We investigated the effect of adipose-derived stem cells (ADSCs) transplantation effects on structural remodeling and pulmonary artery pressure in monocrotaline (MCT)-induced pulmonary hypertensive rats. In the first experiment, 32 male Sprague-Dawley (SD) rats were randomly divided into four groups (n = 8/group): 3 ADSCs treated groups and normal control (Ctrl). ADSCs were administered through the left jugular vein at 10(5), 10(6) and 10(7) cells, respectively, and a cell density of 10(6)cells/ml was shown to be optimal. The GFP-tagged ADSCs were identified in the lungs and differentiated into endothelial-like cells. In the second experiment, 96 male SD rats were randomly divided into three groups (n = 32/group): Ctrl, MCT-induced pulmonary arterial hypertension (PAH), and PAH treated with ADSCs (ADSCs). Two weeks post-MCT administration, the ADSCs group received 1 × 10(6) ADSCs via the external jugular vein. Compared to PAH rats, mean pulmonary arterial pressure was decreased in rats at 1, 2, and 3 weeks after ADSCs-treatment (18.63 ± 2.15 mmHg versus 24.53 ± 2.90 mmHg; 23.07 ± 2.84 mmHg versus 33.18 ± 2.30 mmHg; 22.98 ± 2.34 mmHg versus 36.38 ± 3.28 mmHg, p < 0.05).
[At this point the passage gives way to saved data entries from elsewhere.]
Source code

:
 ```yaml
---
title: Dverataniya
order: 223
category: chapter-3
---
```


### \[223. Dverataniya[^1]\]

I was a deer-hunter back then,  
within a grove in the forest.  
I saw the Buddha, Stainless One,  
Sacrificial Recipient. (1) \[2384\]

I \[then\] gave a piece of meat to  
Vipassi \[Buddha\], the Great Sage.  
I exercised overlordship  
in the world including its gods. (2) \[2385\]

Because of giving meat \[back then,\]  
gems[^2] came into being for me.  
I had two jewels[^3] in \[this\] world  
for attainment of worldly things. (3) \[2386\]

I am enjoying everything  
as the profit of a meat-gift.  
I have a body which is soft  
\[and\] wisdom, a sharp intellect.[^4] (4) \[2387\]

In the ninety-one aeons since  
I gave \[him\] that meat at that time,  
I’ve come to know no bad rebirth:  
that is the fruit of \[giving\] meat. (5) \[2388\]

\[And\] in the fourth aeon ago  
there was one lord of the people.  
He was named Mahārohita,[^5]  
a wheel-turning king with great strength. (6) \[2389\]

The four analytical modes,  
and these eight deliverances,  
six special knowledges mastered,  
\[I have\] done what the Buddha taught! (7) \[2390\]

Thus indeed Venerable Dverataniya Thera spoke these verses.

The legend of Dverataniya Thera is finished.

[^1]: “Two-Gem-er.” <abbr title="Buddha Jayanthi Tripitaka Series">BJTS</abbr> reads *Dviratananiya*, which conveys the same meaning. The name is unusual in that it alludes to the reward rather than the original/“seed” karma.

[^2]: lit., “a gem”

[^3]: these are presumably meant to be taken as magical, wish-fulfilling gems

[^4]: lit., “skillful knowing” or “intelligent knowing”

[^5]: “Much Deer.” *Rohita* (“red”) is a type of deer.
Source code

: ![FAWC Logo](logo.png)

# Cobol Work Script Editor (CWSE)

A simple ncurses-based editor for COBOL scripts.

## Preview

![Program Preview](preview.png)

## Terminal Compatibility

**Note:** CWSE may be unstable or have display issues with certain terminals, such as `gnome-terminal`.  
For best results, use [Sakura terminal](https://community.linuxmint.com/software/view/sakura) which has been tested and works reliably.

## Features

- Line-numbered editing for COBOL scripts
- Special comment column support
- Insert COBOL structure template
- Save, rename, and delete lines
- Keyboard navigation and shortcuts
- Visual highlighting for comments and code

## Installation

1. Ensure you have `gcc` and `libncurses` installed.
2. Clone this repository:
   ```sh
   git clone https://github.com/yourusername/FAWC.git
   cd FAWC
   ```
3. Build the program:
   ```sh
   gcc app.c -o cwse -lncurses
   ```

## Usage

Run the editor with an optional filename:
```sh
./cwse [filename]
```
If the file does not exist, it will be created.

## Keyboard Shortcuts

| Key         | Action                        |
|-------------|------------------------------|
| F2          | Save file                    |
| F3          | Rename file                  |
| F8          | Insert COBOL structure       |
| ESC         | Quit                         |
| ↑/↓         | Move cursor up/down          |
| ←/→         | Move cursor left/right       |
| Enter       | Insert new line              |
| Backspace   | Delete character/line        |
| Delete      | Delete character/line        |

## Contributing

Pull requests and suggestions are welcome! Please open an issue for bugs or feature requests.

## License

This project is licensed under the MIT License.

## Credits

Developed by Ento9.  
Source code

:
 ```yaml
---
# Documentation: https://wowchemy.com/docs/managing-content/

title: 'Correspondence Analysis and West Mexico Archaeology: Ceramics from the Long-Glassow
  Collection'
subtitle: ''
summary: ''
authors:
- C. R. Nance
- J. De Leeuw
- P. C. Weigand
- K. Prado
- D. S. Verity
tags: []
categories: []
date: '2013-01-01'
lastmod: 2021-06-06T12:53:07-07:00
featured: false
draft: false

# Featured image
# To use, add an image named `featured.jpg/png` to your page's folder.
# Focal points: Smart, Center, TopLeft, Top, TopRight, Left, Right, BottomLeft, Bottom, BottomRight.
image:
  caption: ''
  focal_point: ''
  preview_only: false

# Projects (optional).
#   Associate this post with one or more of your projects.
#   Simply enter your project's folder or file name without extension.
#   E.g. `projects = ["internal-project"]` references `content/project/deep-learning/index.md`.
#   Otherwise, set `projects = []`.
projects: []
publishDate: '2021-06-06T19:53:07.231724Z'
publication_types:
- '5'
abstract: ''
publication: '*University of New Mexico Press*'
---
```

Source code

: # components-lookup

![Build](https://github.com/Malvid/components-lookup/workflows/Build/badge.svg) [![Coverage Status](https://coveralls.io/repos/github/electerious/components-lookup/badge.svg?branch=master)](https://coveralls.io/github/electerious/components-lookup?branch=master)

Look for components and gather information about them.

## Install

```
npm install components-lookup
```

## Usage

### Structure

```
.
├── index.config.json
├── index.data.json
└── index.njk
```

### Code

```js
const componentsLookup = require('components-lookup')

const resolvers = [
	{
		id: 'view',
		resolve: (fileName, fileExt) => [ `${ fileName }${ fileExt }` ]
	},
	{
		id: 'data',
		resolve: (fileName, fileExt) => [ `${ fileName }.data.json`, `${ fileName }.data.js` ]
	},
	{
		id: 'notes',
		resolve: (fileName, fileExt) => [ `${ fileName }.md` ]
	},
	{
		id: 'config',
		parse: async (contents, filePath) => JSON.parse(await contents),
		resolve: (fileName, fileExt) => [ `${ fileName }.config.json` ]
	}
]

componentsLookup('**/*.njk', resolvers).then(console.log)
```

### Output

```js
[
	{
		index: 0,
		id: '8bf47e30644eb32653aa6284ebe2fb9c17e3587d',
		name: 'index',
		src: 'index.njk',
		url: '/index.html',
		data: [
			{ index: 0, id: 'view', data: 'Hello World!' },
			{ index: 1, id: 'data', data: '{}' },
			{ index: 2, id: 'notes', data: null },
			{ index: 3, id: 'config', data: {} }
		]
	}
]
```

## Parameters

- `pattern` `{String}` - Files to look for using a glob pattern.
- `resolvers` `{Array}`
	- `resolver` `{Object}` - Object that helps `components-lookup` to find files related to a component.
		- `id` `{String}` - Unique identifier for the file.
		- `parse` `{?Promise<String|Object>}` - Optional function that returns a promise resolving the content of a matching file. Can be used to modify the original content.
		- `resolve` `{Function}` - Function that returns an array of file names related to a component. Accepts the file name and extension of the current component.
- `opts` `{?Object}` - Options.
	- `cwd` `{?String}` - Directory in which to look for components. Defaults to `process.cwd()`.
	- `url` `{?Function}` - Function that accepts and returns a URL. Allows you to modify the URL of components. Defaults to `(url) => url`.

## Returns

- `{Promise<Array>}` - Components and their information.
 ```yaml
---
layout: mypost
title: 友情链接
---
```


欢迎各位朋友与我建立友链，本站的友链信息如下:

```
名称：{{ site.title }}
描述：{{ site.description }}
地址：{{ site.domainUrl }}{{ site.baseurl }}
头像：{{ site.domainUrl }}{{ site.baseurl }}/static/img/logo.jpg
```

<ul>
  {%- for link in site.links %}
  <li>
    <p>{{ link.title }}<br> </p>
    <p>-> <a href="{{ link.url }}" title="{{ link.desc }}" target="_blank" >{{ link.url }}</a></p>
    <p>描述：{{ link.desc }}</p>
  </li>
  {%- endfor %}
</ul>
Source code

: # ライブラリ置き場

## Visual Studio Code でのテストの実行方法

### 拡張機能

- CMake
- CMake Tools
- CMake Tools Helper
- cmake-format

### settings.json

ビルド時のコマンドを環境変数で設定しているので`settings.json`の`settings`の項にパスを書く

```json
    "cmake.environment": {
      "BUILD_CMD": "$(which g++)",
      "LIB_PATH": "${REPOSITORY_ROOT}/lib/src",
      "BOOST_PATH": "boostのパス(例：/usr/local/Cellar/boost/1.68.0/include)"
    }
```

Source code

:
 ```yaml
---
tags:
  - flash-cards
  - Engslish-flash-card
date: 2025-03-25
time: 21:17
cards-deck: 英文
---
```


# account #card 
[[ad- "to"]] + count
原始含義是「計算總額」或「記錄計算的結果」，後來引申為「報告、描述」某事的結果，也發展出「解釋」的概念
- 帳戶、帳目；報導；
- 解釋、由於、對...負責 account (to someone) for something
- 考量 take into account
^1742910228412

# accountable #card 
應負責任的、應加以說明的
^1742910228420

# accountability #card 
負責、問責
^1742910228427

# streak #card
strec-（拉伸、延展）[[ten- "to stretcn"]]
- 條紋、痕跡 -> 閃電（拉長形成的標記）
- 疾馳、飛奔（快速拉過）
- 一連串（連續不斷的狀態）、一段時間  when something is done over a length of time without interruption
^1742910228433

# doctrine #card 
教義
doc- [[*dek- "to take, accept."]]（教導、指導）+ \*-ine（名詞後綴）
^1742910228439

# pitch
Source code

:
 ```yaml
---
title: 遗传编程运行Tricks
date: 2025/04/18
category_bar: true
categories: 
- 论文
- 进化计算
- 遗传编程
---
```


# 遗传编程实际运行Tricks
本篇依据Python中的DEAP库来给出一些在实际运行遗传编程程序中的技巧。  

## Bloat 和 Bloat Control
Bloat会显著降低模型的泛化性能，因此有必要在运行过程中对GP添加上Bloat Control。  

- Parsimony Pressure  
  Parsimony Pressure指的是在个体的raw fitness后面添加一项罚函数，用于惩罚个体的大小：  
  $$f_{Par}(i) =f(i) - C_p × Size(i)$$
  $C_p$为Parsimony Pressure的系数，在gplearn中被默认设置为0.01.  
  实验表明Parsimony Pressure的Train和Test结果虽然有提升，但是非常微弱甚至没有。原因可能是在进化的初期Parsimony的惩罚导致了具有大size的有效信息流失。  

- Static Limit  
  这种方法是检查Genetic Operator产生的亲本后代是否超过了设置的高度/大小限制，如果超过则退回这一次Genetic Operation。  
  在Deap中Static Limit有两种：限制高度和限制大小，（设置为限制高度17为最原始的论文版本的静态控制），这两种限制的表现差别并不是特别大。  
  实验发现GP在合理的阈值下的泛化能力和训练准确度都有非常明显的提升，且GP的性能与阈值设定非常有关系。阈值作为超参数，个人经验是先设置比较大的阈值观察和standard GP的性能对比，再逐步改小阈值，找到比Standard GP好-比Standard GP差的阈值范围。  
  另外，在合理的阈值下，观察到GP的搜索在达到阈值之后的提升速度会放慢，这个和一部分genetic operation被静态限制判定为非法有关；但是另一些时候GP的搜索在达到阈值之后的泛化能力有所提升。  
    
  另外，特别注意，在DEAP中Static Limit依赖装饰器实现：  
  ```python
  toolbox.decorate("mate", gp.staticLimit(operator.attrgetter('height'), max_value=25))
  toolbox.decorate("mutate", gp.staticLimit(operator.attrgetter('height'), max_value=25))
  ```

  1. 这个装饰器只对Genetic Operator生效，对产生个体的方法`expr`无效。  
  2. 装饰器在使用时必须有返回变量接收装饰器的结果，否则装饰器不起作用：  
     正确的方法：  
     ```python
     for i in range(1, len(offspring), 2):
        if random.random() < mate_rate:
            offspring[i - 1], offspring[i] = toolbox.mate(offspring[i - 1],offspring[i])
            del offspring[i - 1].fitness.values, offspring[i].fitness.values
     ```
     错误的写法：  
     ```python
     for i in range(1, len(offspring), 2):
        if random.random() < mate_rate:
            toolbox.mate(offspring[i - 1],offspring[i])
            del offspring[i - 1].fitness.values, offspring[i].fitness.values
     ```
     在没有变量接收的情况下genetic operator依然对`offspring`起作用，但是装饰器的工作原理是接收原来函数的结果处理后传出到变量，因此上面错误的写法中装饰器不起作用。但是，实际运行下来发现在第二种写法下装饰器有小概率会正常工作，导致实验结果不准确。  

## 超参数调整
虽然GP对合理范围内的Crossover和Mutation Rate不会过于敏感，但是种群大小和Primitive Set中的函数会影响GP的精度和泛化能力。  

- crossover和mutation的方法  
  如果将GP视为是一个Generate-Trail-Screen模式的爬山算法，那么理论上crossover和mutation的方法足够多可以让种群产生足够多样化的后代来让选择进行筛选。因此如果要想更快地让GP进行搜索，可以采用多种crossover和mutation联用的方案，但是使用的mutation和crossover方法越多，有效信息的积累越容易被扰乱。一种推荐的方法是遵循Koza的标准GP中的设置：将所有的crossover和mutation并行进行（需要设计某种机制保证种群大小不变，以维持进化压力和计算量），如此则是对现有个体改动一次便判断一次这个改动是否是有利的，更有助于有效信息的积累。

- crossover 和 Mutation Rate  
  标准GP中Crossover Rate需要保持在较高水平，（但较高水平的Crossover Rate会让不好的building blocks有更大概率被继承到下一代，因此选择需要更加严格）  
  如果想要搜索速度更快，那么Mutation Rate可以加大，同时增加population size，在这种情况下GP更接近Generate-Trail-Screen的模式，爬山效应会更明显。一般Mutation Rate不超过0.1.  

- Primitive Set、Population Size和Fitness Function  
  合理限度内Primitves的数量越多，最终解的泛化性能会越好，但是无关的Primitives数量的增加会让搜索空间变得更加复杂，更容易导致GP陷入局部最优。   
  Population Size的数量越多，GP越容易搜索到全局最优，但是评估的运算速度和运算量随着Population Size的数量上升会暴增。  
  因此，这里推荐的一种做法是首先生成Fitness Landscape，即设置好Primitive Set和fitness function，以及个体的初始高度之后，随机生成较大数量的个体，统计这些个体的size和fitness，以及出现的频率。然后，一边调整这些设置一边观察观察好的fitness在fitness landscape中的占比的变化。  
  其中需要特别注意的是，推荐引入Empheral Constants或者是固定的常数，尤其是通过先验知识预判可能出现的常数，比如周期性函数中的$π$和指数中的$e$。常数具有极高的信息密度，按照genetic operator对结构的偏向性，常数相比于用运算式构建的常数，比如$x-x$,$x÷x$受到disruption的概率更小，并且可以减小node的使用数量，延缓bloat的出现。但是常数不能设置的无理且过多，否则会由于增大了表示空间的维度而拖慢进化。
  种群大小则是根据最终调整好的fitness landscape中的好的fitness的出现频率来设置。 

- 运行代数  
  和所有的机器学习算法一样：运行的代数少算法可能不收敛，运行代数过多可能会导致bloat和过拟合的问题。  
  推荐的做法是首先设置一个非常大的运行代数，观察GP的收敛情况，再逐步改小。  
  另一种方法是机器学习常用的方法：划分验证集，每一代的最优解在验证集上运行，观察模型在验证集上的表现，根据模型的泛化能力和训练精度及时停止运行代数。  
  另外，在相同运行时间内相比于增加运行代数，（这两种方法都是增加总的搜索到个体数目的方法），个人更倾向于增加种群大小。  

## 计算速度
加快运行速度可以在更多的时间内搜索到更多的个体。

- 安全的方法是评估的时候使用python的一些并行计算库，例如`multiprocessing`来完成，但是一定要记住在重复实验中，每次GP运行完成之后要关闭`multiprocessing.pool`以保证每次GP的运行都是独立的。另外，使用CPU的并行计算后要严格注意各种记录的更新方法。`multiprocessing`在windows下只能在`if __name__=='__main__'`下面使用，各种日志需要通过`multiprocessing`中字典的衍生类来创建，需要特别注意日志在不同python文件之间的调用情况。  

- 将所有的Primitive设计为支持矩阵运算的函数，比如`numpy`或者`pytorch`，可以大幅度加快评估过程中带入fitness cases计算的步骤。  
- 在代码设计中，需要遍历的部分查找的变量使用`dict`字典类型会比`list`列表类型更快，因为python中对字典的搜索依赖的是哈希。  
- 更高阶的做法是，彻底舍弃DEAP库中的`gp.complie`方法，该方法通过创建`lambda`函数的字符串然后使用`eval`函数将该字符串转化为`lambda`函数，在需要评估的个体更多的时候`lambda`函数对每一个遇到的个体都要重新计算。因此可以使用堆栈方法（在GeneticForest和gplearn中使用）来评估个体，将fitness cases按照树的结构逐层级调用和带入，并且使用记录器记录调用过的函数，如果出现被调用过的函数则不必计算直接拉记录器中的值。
Meanwhile, the right heart hypertrophy index (36.2 1 ± 4.27% versus 41.01 ± 1.29%; 39.47 ± 4.02% versus 48.75 ± 2 .13%; 41.02 ± 0.9% versus 50.52 ± 1.49%, p < 0.05, respectively), ratio of wall/lumen thickness, as well as the wall/lumen area were significantly reduced in PAH rats at these time points following ADSCs-treatment, as compared with untreated PAH rats. In summary, ADSCs may colonize the pulmonary arteries, attenuate pulmonary arterial hypertension and ameliorate pulmonary arterial remodeling.